Odd to not be able to talk freely but I'll stay true to my word for now. Someone's been reading my blog, "sitting in my chair, eating my porridge", etc..someone uninvited..well, my dear intruder, I'm sorry to disappoint you but for quite some time ahead this space will be reduced to pics and random brain farts, you'll just have to wait your turn :)..Although it wouldn't be a huge deviation from my usual format :)))) What I won't do ever again is believe that people actually change. Once a psycho, always a psycho. One minute you're having tea and small talk together and the next they greet you in the shower with a butcher knife. Brr..

Monday, October 15, 2007

a place to go


Green's Zourbagan probably was a lot like Lisbon.
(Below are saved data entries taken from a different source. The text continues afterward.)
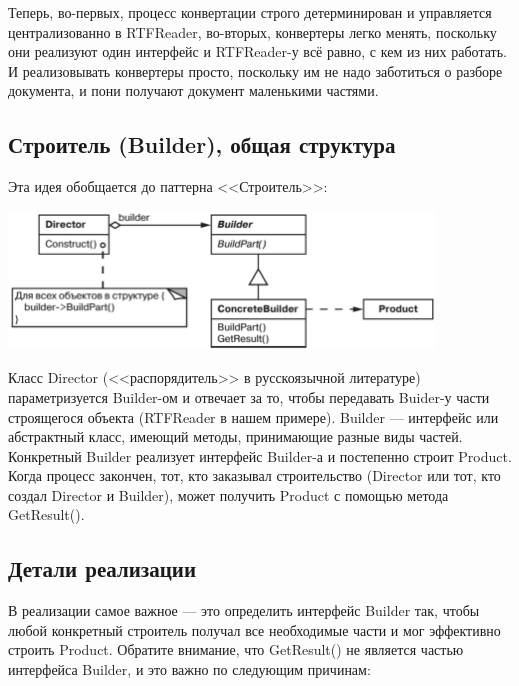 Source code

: \documentclass{../../text-style}
\begin{document}
Теперь, во-первых, процесс конвертации строго детерминирован и управляется централизованно в RTFReader, во-вторых, конвертеры легко менять, поскольку они реализуют один интерфейс и RTFReader-у всё равно, с кем из них работать. И реализовывать конвертеры просто, поскольку им не надо заботиться о разборе документа, и пони получают документ маленькими частями.

\subsection{Строитель (Builder), общая структура}

Эта идея обобщается до паттерна <<Строитель>>:

\begin{center}
    \includegraphics[width=0.85\textwidth]{builder.png}
\end{center}

Класс Director (<<распорядитель>> в русскоязычной литературе) параметризуется Builder-ом и отвечает за то, чтобы передавать Buider-у части строящегося объекта (RTFReader в нашем примере). Builder --- интерфейс или абстрактный класс, имеющий методы, принимающие разные виды частей. Конкретный Builder реализует интерфейс Builder-а и постепенно строит Product. Когда процесс закончен, тот, кто заказывал строительство (Director или тот, кто создал Director и Builder), может получить Product с помощью метода GetResult().

\subsection{Детали реализации}

В реализации самое важное --- это определить интерфейс Builder так, чтобы любой конкретный строитель получал все необходимые части и мог эффективно строить Product. Обратите внимание, что GetResult() не является частью интерфейса Builder, и это важно по следующим причинам:
\end{document}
I feel as though I've been there already..I simply must go and find out :)

places to go



There was these book I loved as a kid, about a girl waiting by the sea, in the fantasy city called Zourbagan, somehow Lisbon has the same feel..gotta go there !
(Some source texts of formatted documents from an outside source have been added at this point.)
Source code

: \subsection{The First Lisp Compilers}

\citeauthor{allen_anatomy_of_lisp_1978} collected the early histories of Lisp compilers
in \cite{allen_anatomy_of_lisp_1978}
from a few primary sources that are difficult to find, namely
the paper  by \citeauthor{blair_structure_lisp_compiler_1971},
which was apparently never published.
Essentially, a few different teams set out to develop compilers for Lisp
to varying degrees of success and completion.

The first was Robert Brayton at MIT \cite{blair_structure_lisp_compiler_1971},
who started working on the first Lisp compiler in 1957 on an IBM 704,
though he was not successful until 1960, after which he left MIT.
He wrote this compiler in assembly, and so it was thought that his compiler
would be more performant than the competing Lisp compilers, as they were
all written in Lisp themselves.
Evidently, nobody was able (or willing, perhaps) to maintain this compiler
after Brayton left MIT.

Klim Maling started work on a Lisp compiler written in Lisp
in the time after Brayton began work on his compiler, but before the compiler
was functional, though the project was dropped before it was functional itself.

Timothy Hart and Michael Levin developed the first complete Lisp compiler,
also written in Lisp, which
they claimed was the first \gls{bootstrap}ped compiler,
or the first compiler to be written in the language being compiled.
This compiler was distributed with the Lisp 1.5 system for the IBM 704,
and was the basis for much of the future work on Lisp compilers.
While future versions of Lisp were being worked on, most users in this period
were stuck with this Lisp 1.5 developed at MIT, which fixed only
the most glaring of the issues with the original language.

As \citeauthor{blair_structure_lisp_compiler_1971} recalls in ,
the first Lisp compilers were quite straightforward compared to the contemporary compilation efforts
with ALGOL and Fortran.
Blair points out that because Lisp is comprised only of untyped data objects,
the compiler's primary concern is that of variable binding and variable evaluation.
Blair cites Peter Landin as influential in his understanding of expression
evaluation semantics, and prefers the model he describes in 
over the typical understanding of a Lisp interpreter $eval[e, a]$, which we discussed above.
Saturday, October 13, 2007


a Fortress, bleeding

for Nina, with love

Toxic...
Yet touching.
Sweet smelling
poison,
so delicately bitter..
You knocked
on my door,
I let you in.
You took all
that
you could take in,
gave it a spin..
I let it go,
long time ago.
Can't live in peace ?
Sorry, I missed
my cue to talk
and not to talk back,
I'm such a wreck,
I just want to be,
You wanted nothing,
Nothing of me.
Two of a kind ?..
Hard to be kind
while falling apart
and severing ties.
I'm not very nice.
But I know
what I know.
No teaching
No preaching
No war
No more.
A piece of me
for a souvenir ?..
Of course !
All yours,
A bit of my soul
To go with new shawl,
Taxidermy's intoxicating,
That's some creative
Decorating !
You're a survivor.
You hold your own,
I taught you nothing.
I. Stand. Alone.

Friday, October 12, 2007

letting go


carson said...
i sit and stare and wonder where
i sit and sigh and wonder why
i sit and stare hoping things will change
i sit and stare and start to cry

I'm done. Soon to be free. I'm tired but calm. I feel good. I FEEL.